Different sample size across versions of 1940 census

My organization has a version of the IPUMS Complete Count 1940 census data stored in a repository. It claims to include all individuals from the 1940 US census. The total number of records in the file is 132,404,766. The citation information provided is:
Steven Ruggles, Katie Genadek, Ronald Goeken, Josiah Grover, and Matthew Sobek. Integrated Public Use Microdata Series: Version 6.0 [dataset]. Minneapolis: University of Minnesota, 2015.

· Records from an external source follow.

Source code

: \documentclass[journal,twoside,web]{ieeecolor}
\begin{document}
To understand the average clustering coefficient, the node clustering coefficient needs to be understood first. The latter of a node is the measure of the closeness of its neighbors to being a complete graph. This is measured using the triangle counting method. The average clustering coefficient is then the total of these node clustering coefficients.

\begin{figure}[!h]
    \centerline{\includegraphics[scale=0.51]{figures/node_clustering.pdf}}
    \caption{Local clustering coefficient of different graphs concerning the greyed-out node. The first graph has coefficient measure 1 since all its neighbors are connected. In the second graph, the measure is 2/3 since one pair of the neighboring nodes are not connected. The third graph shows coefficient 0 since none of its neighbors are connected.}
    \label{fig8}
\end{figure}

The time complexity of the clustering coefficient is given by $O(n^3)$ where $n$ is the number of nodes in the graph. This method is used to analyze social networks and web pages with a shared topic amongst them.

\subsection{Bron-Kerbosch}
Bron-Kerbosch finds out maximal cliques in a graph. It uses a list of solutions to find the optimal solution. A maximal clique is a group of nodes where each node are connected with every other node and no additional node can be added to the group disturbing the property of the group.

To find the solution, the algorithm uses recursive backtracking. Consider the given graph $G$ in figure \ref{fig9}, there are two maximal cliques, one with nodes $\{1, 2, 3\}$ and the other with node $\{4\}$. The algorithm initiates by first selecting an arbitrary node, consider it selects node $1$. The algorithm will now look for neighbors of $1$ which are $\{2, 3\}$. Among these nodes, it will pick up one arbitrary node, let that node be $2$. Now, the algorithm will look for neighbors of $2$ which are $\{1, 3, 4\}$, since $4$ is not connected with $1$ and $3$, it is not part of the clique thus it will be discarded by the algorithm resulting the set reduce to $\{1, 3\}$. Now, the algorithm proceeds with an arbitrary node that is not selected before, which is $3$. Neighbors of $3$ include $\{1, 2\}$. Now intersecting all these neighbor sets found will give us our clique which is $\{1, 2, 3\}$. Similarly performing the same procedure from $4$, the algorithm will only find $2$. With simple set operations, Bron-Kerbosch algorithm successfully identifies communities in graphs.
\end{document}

However, when I access the 1940 full count census data on IPUMS.org, I’m seeing that the total number of records is 131,903,910. The citation info currently on the ipums website is: **Steven Ruggles, Sarah Flood, Ronald Goeken, Josiah Grover, Erin Meyer, Jose Pacas, and Matthew Sobek. IPUMS USA: Version 9.0 [dataset]. Minneapolis, MN: IPUMS, 2019. https://doi.org/10.18128/D010.V9.0

So, it looks like there is a discrepancy of about 500,000 people. I also noticed in the citation info that the versions are different. I’m a bit confused because it seems like the total N for the 1940 census should be fixed. Is there any reason to expect differing counts across versions of the data?

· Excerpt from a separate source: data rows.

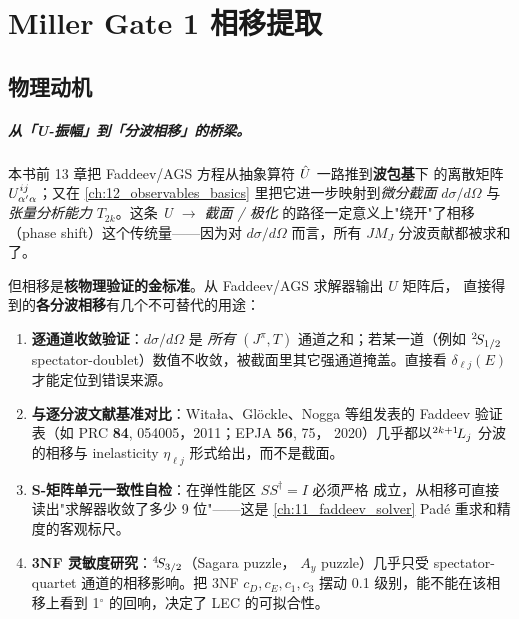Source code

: 
\chapter{Miller Gate 1 相移提取}
\label{ch:14_miller_gate1}

\section{物理动机}
\label{sec:ch14-motivation}

\paragraph{从「U-振幅」到「分波相移」的桥梁。}
本书前 13 章把 Faddeev/AGS 方程从抽象算符 \(\Uop\) 一路推到\textbf{波包基}下
的离散矩阵 \(U_{\PWchanp\PWchan}^{ij}\)；又在 \cref{ch:12_observables_basics}
里把它进一步映射到\emph{微分截面} \(d\sigma/d\Omega\) 与\emph{张量分析能力}
\(T_{2k}\)。这条 \emph{U \(\to\) 截面 / 极化} 的路径一定意义上"绕开"了相移
（phase shift）这个传统量——因为对 \(d\sigma/d\Omega\) 而言，所有 \(JM_J\)
分波贡献都被求和了。

但相移是\textbf{核物理验证的金标准}。从 Faddeev/AGS 求解器输出 \(U\) 矩阵后，
直接得到的\textbf{各分波相移}有几个不可替代的用途：
\begin{enumerate}
  \item \textbf{逐通道收敛验证}：\(d\sigma/d\Omega\) 是 \emph{所有}
        \((J^\pi, T)\) 通道之和；若某一道（例如 \(\spectro{2}{S}{1/2}\)
        spectator-doublet）数值不收敛，被截面里其它强通道掩盖。直接看
        \(\delta_{\ell j}(E)\) 才能定位到错误来源。
  \item \textbf{与逐分波文献基准对比}：Witała、Glöckle、Nogga 等组发表的
        Faddeev 验证表（如 PRC \textbf{84}, 054005，2011；EPJA \textbf{56}, 75，
        2020）几乎都以\(\spectro{2k+1}{L}{j}\) 分波的相移与 inelasticity
        \(\eta_{\ell j}\) 形式给出，而不是截面。
  \item \textbf{S-矩阵单元一致性自检}：在弹性能区 \(SS^\dagger = I\) 必须严格
        成立，从相移可直接读出"求解器收敛了多少 9 位"——这是
        \cref{ch:11_faddeev_solver} Padé 重求和精度的客观标尺。
  \item \textbf{3NF 灵敏度研究}：\(\spectro{4}{S}{3/2}\)（Sagara puzzle，
        \(A_y\) puzzle）几乎只受 spectator-quartet 通道的相移影响。把 3NF
        \(c_D, c_E, c_1, c_3\) 摆动 0.1 级别，能不能在该相移上看到 1\(^\circ\)
        的回响，决定了 LEC 的可拟合性。
\end{enumerate}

This is a good question. Typically, revisions to the data are listed on the IPUMS USA Revisions Page. In this case, two notes seem to identify the source of the differing number of records. First on January 29, 2019 a new version of the 1940 file was released which excluded Alaska and Hawaii. Second, on February 8, 2016 an updated version of the 1940 full count file removed a number of duplicate person records from the file.